Being good in networking means lifelong study.  While you may not see 
specific networking references in some of the course descriptions, 
many of the courses cover subjects that will equip you to learn and 
continue to learn, at a level beyond relying on vendor manuals. 
Don't get me wrong -- it is possible to learn  this sort of theory on 
your own. I did, but courses weren't available at the time I entered 
the field.

Most computer science programs have a course in operating system 
design at the sophomore or junior level.  Without understanding how 
operating systems work, you won't ever really understand how buffers 
are managed, how interrupts affect processor throughput, why 
different amounts of memory are required, etc.

Typically, there will be a course called something like "discrete 
mathematical structures."  You may have gotten information on finite 
state machines in a programming course, but you need to refine finite 
state machine/automata theory if you are ever going to feel 
comfortable picking up a protocol RFC and understanding the 
definitions. Such a course also will give an introduction to 
information theory and coding algorithms, which underlie compression, 
modulation, and error detection and correction.

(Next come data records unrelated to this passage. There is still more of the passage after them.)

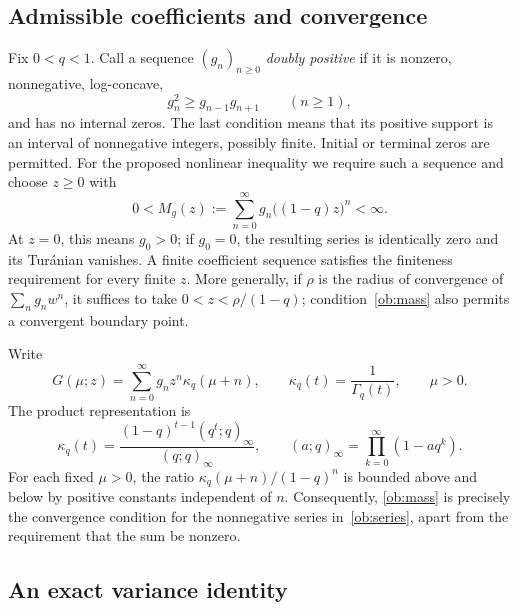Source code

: \documentclass[11pt,a4paper]{article}
\theoremstyle{definition}
\theoremstyle{remark}
\begin{document}
\subsection{Admissible coefficients and convergence}
\label{ob:admissible}

Fix \(0<q<1\). Call a sequence
\((g_n)_{n\ge0}\) \emph{doubly positive} if it is nonzero,
nonnegative, log-concave,
\[
 g_n^2\ge g_{n-1}g_{n+1}\qquad(n\ge1),
\]
and has no internal zeros. The last condition means that its positive
support is an interval of nonnegative integers, possibly finite. Initial or terminal
zeros are permitted. For the proposed nonlinear inequality we require
such a sequence and choose \(z\ge0\) with
\begin{equation}\label{ob:mass}
 0<M_g(z):=\sum_{n=0}^{\infty}g_n\bigl((1-q)z\bigr)^n<\infty.
\end{equation}
At \(z=0\), this means \(g_0>0\); if \(g_0=0\), the resulting
series is identically zero and its Tur\'anian vanishes. A finite
coefficient sequence satisfies the finiteness requirement for every
finite \(z\). More generally, if \(\rho\) is the radius of
convergence of \(\sum_n g_n w^n\), it suffices to take
\(0<z<\rho/(1-q)\); condition~\eqref{ob:mass} also permits a
convergent boundary point.

Write
\begin{equation}\label{ob:series}
 G(\mu;z)=\sum_{n=0}^{\infty}g_nz^n\kappa_q(\mu+n),
 \qquad \kappa_q(t)=\frac1{\Gamma_q(t)},\qquad \mu>0.
\end{equation}
The product representation \cite[Section~5.18]{DLMF} is
\begin{equation}\label{ob:reciprocal-product}
 \kappa_q(t)=\frac{(1-q)^{t-1}(q^t;q)_\infty}{(q;q)_\infty},
 \qquad
 (a;q)_\infty=\prod_{k=0}^{\infty}(1-aq^k).
\end{equation}
For each fixed \(\mu>0\), the ratio
\(\kappa_q(\mu+n)/(1-q)^n\) is bounded above and below by
positive constants independent of \(n\). Consequently,
\eqref{ob:mass} is precisely the convergence condition for the
nonnegative series in~\eqref{ob:series}, apart from the requirement
that the sum be nonzero.

\subsection{An exact variance identity}
\label{ob:variance-subsection}
\end{document}
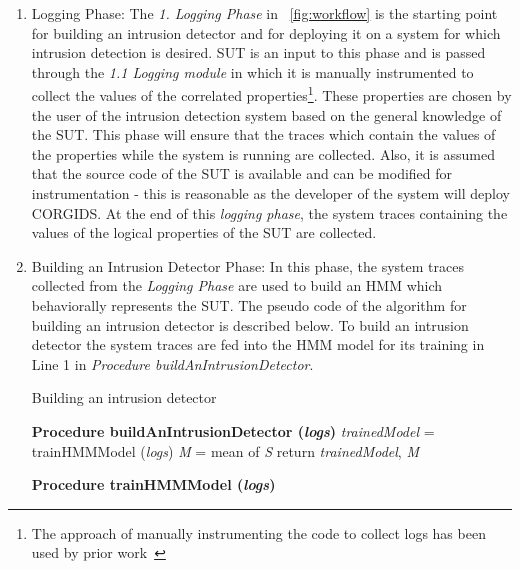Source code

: \begin{enumerate}
\item {Logging Phase}: The \textit{1. Logging Phase} in ~\autoref{fig:workflow} is the starting point for building an intrusion detector and for deploying it on a system for which intrusion detection is desired. \ac{SUT} is an input to this phase and is passed through the \textit{1.1 Logging module} in which it is manually instrumented to collect the values of the correlated properties\footnote{The approach of manually instrumenting the code to collect logs has been used by prior work~\cite{chen2018learning,aliabadi2017artinali}}. These properties are chosen by the user of the intrusion detection system based on the general knowledge of the \ac{SUT}. This phase will ensure that the traces which contain the values of the properties while the system is running are collected. Also, it is assumed that the source code of the \ac{SUT} is available and can be modified for instrumentation - this is reasonable as the developer of the system will deploy \ac{CORGIDS}. At the end of this \textit{logging phase}, the system traces containing the values of the logical properties of the \ac{SUT} are collected.

\item {Building an Intrusion Detector Phase}: In this phase, the system traces collected from the \textit{Logging Phase} are used to build an \ac{HMM} which behaviorally represents the \ac{SUT}. The pseudo code of the algorithm for building an intrusion detector is described below. To build an intrusion detector the system traces are fed into the \ac{HMM} model for its training in Line 1 in \textit{Procedure buildAnIntrusionDetector}.

\begin{algorithm}
  \caption{Building an intrusion detector}
  \textbf{Procedure buildAnIntrusionDetector (\textit{logs})}\;
  \nl \textit{trainedModel} = trainHMMModel (\textit{logs})\;
  \nl {}
  \nl \textit{M} = mean of \textit{S}\;
  \nl return \textit{trainedModel}, \textit{M}\;

  \textbf{Procedure trainHMMModel (\textit{logs})}\;
  \nl {}
\end{algorithm}



\end{enumerate}
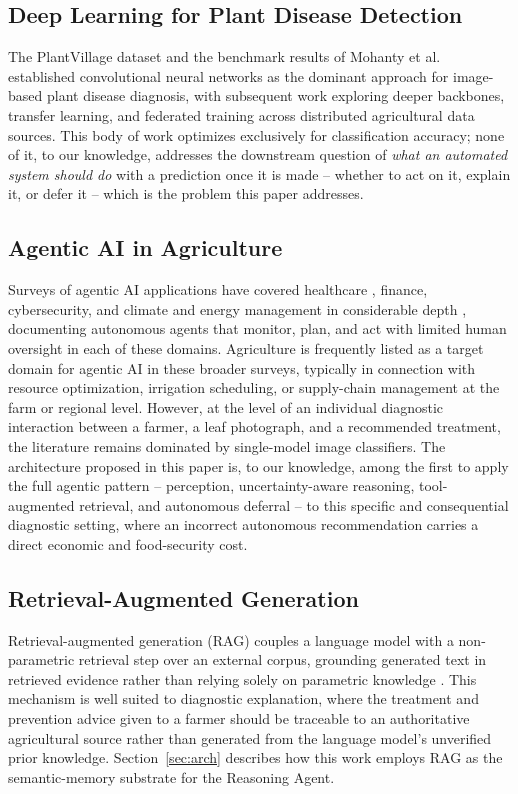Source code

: \documentclass[conference]{IEEEtran}
\begin{document}
\subsection{Deep Learning for Plant Disease Detection}
The PlantVillage dataset \cite{r_hughes2015} and the benchmark results of Mohanty et al.\ \cite{r_mohanty2016} established convolutional neural networks as the dominant approach for image-based plant disease diagnosis, with subsequent work exploring deeper backbones, transfer learning, and federated training across distributed agricultural data sources. This body of work optimizes exclusively for classification accuracy; none of it, to our knowledge, addresses the downstream question of \emph{what an automated system should do} with a prediction once it is made -- whether to act on it, explain it, or defer it -- which is the problem this paper addresses.

\subsection{Agentic AI in Agriculture}
Surveys of agentic AI applications have covered healthcare \cite{b11,b1}, finance, cybersecurity, and climate and energy management in considerable depth \cite{b2,b6,b13}, documenting autonomous agents that monitor, plan, and act with limited human oversight in each of these domains. Agriculture is frequently listed as a target domain for agentic AI in these broader surveys, typically in connection with resource optimization, irrigation scheduling, or supply-chain management at the farm or regional level. However, at the level of an individual diagnostic interaction between a farmer, a leaf photograph, and a recommended treatment, the literature remains dominated by single-model image classifiers. The architecture proposed in this paper is, to our knowledge, among the first to apply the full agentic pattern -- perception, uncertainty-aware reasoning, tool-augmented retrieval, and autonomous deferral -- to this specific and consequential diagnostic setting, where an incorrect autonomous recommendation carries a direct economic and food-security cost.

\subsection{Retrieval-Augmented Generation}
Retrieval-augmented generation (RAG) couples a language model with a non-parametric retrieval step over an external corpus, grounding generated text in retrieved evidence rather than relying solely on parametric knowledge \cite{r_lewis2020}. This mechanism is well suited to diagnostic explanation, where the treatment and prevention advice given to a farmer should be traceable to an authoritative agricultural source rather than generated from the language model's unverified prior knowledge. Section~\ref{sec:arch} describes how this work employs RAG as the semantic-memory substrate for the Reasoning Agent.
\end{document}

In the more MIS courses, you are going to get some business analysis 
techniques that can be important in understanding customer 
requirements.  I slept through economics 101 -- literally, I 
overslept the final and flunked the course -- but I've had to go back 
and study economics to be able to give the best solution 
recommendation to clients, such as the tradeoffs between acquisition 
cost and life cycle cost.

Statistics courses are a strong foundation to performance measurement 
and capacity planning.  Unfortunately, many academic programs spend 
too much time on mathematical analysis ("calculus"), and not enough 
on the things you really use, such as statistics, operations 
research, and the oddly named abstract algebra.  (Yes,  I recognize 
analysis underlies statistics.   But in the real world, a network 
engineer needs to recognize and use such things as probability 
distribution functions, not derive them.  My attitude there is 
"yup...that derivation involves an incomplete gamma function. I'll 
leave it alone if it will leave me alone."  Really understanding the 
derivations is more of a matter for graduate programs in mathematics.)

Programming language and software development courses, even if you 
don't program routinely, will give you insight into software 
maintenance.  Again, even if you aren't looking for a job as a 
programmer, really decent system/network admins will write programs 
as tools.

What would you think of as pure "networking" courses?  I don't think 
of router configuration as an advanced academic subject.  No question 
that there are lots of networking computer science programs, but they 
tend to be more at the master's level.